- **WHAT TO PRODUCE**
Extract, in full, the lines below, beginning at the first and ending with the line that contains "ou un fichier.". Pictures do not belong in the copy.

Saved data entries:
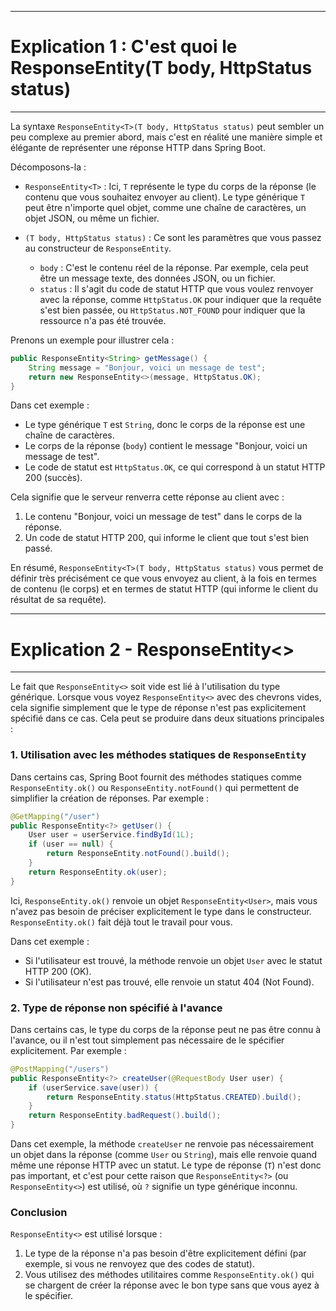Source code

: -----------------------------------------------------
# Explication 1 : C'est quoi le ResponseEntity<T>(T body, HttpStatus status)
-----------------------------------------------------

La syntaxe `ResponseEntity<T>(T body, HttpStatus status)` peut sembler un peu complexe au premier abord, mais c'est en réalité une manière simple et élégante de représenter une réponse HTTP dans Spring Boot.

Décomposons-la :

- `ResponseEntity<T>` : Ici, `T` représente le type du corps de la réponse (le contenu que vous souhaitez envoyer au client). Le type générique `T` peut être n'importe quel objet, comme une chaîne de caractères, un objet JSON, ou même un fichier.

- `(T body, HttpStatus status)` : Ce sont les paramètres que vous passez au constructeur de `ResponseEntity`.
  - `body` : C'est le contenu réel de la réponse. Par exemple, cela peut être un message texte, des données JSON, ou un fichier.
  - `status` : Il s'agit du code de statut HTTP que vous voulez renvoyer avec la réponse, comme `HttpStatus.OK` pour indiquer que la requête s'est bien passée, ou `HttpStatus.NOT_FOUND` pour indiquer que la ressource n'a pas été trouvée.

Prenons un exemple pour illustrer cela :

```java
public ResponseEntity<String> getMessage() {
    String message = "Bonjour, voici un message de test";
    return new ResponseEntity<>(message, HttpStatus.OK);
}
```

Dans cet exemple :
- Le type générique `T` est `String`, donc le corps de la réponse est une chaîne de caractères.
- Le corps de la réponse (`body`) contient le message "Bonjour, voici un message de test".
- Le code de statut est `HttpStatus.OK`, ce qui correspond à un statut HTTP 200 (succès).

Cela signifie que le serveur renverra cette réponse au client avec :
1. Le contenu "Bonjour, voici un message de test" dans le corps de la réponse.
2. Un code de statut HTTP 200, qui informe le client que tout s'est bien passé.

En résumé, `ResponseEntity<T>(T body, HttpStatus status)` vous permet de définir très précisément ce que vous envoyez au client, à la fois en termes de contenu (le corps) et en termes de statut HTTP (qui informe le client du résultat de sa requête).

-----------------------------------------------------
# Explication 2 - ResponseEntity<>
-----------------------------------------------------


Le fait que `ResponseEntity<>` soit vide est lié à l'utilisation du type générique. Lorsque vous voyez `ResponseEntity<>` avec des chevrons vides, cela signifie simplement que le type de réponse n'est pas explicitement spécifié dans ce cas. Cela peut se produire dans deux situations principales :

### 1. Utilisation avec les méthodes statiques de `ResponseEntity`

Dans certains cas, Spring Boot fournit des méthodes statiques comme `ResponseEntity.ok()` ou `ResponseEntity.notFound()` qui permettent de simplifier la création de réponses. Par exemple :

```java
@GetMapping("/user")
public ResponseEntity<?> getUser() {
    User user = userService.findById(1L);
    if (user == null) {
        return ResponseEntity.notFound().build();
    }
    return ResponseEntity.ok(user);
}
```

Ici, `ResponseEntity.ok()` renvoie un objet `ResponseEntity<User>`, mais vous n'avez pas besoin de préciser explicitement le type dans le constructeur. `ResponseEntity.ok()` fait déjà tout le travail pour vous.

Dans cet exemple :
- Si l'utilisateur est trouvé, la méthode renvoie un objet `User` avec le statut HTTP 200 (OK).
- Si l'utilisateur n'est pas trouvé, elle renvoie un statut 404 (Not Found).

### 2. Type de réponse non spécifié à l'avance

Dans certains cas, le type du corps de la réponse peut ne pas être connu à l'avance, ou il n'est tout simplement pas nécessaire de le spécifier explicitement. Par exemple :

```java
@PostMapping("/users")
public ResponseEntity<?> createUser(@RequestBody User user) {
    if (userService.save(user)) {
        return ResponseEntity.status(HttpStatus.CREATED).build();
    }
    return ResponseEntity.badRequest().build();
}
```

Dans cet exemple, la méthode `createUser` ne renvoie pas nécessairement un objet dans la réponse (comme `User` ou `String`), mais elle renvoie quand même une réponse HTTP avec un statut. Le type de réponse (`T`) n'est donc pas important, et c'est pour cette raison que `ResponseEntity<?>` (ou `ResponseEntity<>`) est utilisé, où `?` signifie un type générique inconnu.

### Conclusion

`ResponseEntity<>` est utilisé lorsque :
1. Le type de la réponse n'a pas besoin d'être explicitement défini (par exemple, si vous ne renvoyez que des codes de statut).
2. Vous utilisez des méthodes utilitaires comme `ResponseEntity.ok()` qui se chargent de créer la réponse avec le bon type sans que vous ayez à le spécifier.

- **YOUR RESPONSE**
Source code

: -----------------------------------------------------
# Explication 1 : C'est quoi le ResponseEntity<T>(T body, HttpStatus status)
-----------------------------------------------------

La syntaxe `ResponseEntity<T>(T body, HttpStatus status)` peut sembler un peu complexe au premier abord, mais c'est en réalité une manière simple et élégante de représenter une réponse HTTP dans Spring Boot.

Décomposons-la :

- `ResponseEntity<T>` : Ici, `T` représente le type du corps de la réponse (le contenu que vous souhaitez envoyer au client). Le type générique `T` peut être n'importe quel objet, comme une chaîne de caractères, un objet JSON, ou même un fichier.

- `(T body, HttpStatus status)` : Ce sont les paramètres que vous passez au constructeur de `ResponseEntity`.
  - `body` : C'est le contenu réel de la réponse. Par exemple, cela peut être un message texte, des données JSON, ou un fichier.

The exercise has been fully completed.